The stock market this week has improved and attempted an upward correction but has struggled to do so. On Monday and Tuesday, the US stock market rose slightly, but was forming nothing more than a corridor. However, all three of the leading US indices depreciated on Wednesday due to bond yields again significant rises. The worst-performing were the NASDAQ and SNP500, which fell more than 3.80%. The Dow Jones was the best performing, which saw a strong impulse wave due to its exposure to defensive stocks. However, the Dow Jones also ended the day slightly lower.
Both negative and positive factors are influencing the stock market. Most earnings data up to now has been positive, but at the same time, companies have given a negative outlook for the coming year. However, the main negative factor for the stock market continues to be the high bond yields and low investor sentiment due to political tensions.
SNP500
The SNP500, as mentioned above, is largely positively influenced by the positive quarterly earnings reports from seven companies within the index. However, the forward guidance by certain companies has damped investor sentiment. In addition, the US 10-year Bond has again risen to 5%, the highest since the last US recession in 2007. Most economists believe bond yields will continue growing and may stabilise above 5%. This can pressure the stock market in the medium term. The SNP500 is now trading at its lowest price since May and is trading almost 10% lower than its recent high.
The latest company to see a significant decline after earnings data is Meta. Meta’s performance was generally positive compared to expectations in the previous quarter. However, the board of directors advised shareholders that advertising demand may decline in the coming year.
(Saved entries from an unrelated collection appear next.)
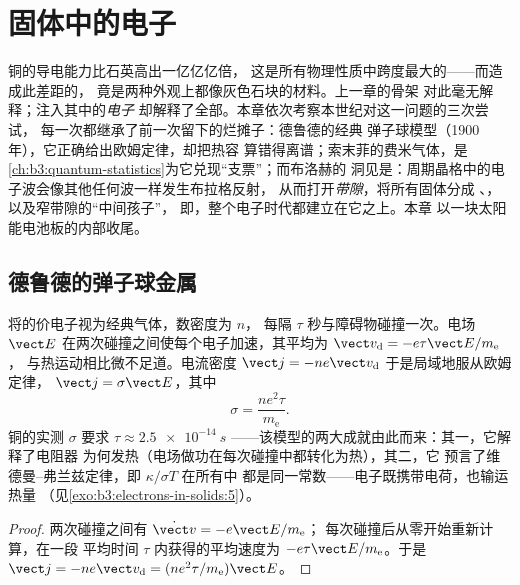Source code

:\chapter{固体中的电子}\label{ch:b3:electrons-in-solids}


铜的导电能力比石英高出一亿亿亿倍，
这是所有物理性质中跨度最大的——而造成此差距的，
竟是两种外观上都像灰色石块的材料。上一章的骨架
对此毫无解释；注入其中的\emph{电子}
却解释了全部。本章依次考察本世纪对这一问题的三次尝试，
每一次都继承了前一次留下的烂摊子：德鲁德的经典
弹子球模型（1900 年），它正确给出欧姆定律，却把热容
算错得离谱；索末菲的费米气体，是
\cref{ch:b3:quantum-statistics}为它兑现“支票”；而布洛赫的
洞见是：周期晶格中的电子波会像其他任何波一样发生布拉格反射，
从而打开\emph{带隙}，将所有固体分成
、，以及窄带隙的“中间孩子”，
即，整个电子时代都建立在它之上。本章
以一块太阳能电池板的内部收尾。

\section{德鲁德的弹子球金属}

\begin{proposition}[德鲁德电导率]\label{prop:b3:electrons-in-solids:drude}
将的价电子视为经典气体，数密度为 $n$，
每隔 $\tau$ 秒与障碍物碰撞一次。电场 $\vect E$
在两次碰撞之间使每个电子加速，其平均\emph{}为 $\vect v_{\text{d}} = -e\tau\vect E/m_{\text{e}}$，
与热运动相比微不足道。电流密度 $\vect j =
-ne\vect v_{\text{d}}$ 于是局域地服从欧姆定律，
$\vect j = \sigma\vect E$，其中
\[
\sigma = \frac{ne^2\tau}{m_{\text{e}}} .
\]
铜的实测 $\sigma$ 要求 $\tau \approx \qty{2.5e-14}{s}$
——该模型的两大成就由此而来：其一，它解释了电阻器
为何发热（电场做功在每次碰撞中都转化为热），其二，它
预言了维德曼–弗兰兹定律，即 $\kappa/\sigma T$ 在所有中
都是同一常数——电子既携带电荷，也输运热量
（见\cref{exo:b3:electrons-in-solids:5}）。
\end{proposition}

\begin{proof}
两次碰撞之间有 $\dot{\vect v} = -e\vect E/m_{\text{e}}$；
每次碰撞后从零开始重新计算，在一段
平均时间 $\tau$ 内获得的平均速度为 $-e\tau\vect E/m_{\text{e}}$。于是 $\vect j =
-ne\vect v_{\text{d}} = (ne^2\tau/m_{\text{e}})\vect E$。
\end{proof}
In addition, Meta will be taken to court for misleading the public about the risks of using its platform and contributing to a mental health crisis among youth. The claims were made in a federal lawsuit, which various US States put forward. They say the company used addictive features to "ensnare" users while concealing the “substantial dangers” of its platforms. As a result, Meta stocks fell 4% during hours and a further 3.35% after market close.
Alphabet’s earnings per share read 7% higher than expectations and higher than the previous quarter. In addition, the company’s revenue was again more elevated than the last quarter and more than investors expected. Nonetheless, the stock fell 9.50% after the release, putting some investors on the back foot. Despite higher earnings and revenue, Alphabet’s Cloud revenue read lower at $8.41bn compared with a predicted $8.64bn. This is stoking investor concerns that the company risks falling further behind competitors within the market, such as Amazon and Microsoft. However, it is unknown whether shareholders may overreact to the news, considering all other figures remain positive. Either way, as Alphabet is the third most influential company within the SNP500, if the stock continues to decline, the SNP500 can be pressured.
SNP500 30-Minute Chart on October 26th
Another issue for the SNP500 is eight of the ten most influential stocks within the index are lower than in the last 24 hours. Of the twenty most influential stocks, 14 witnessed significant declines, and only Microsoft stocks rose more than 1%.
EUR/USD
The EUR/USD continued to decline during this morning’s Asian and European session from the day before. The downward price movement is about strengthening the Dollar, which is rising across all currencies. The Euro is experiencing mixed price movement this week but is declining this morning. The price movement throughout the day will depend on the European Central Bank’s guidance for the coming months.
September business lending in the Eurozone increased only 0.2%, significantly less than the August increase of 0.6%, renewing the low of 2015, and private lending increased by 0.8% compared to 1.0% previously. According to a survey of the European Central Bank (ECB), representatives of the region’s largest banks are going to limit the access of citizens and businesses to loans further, and demand for them will decline, which increases the risks of an economic downturn in the Eurozone.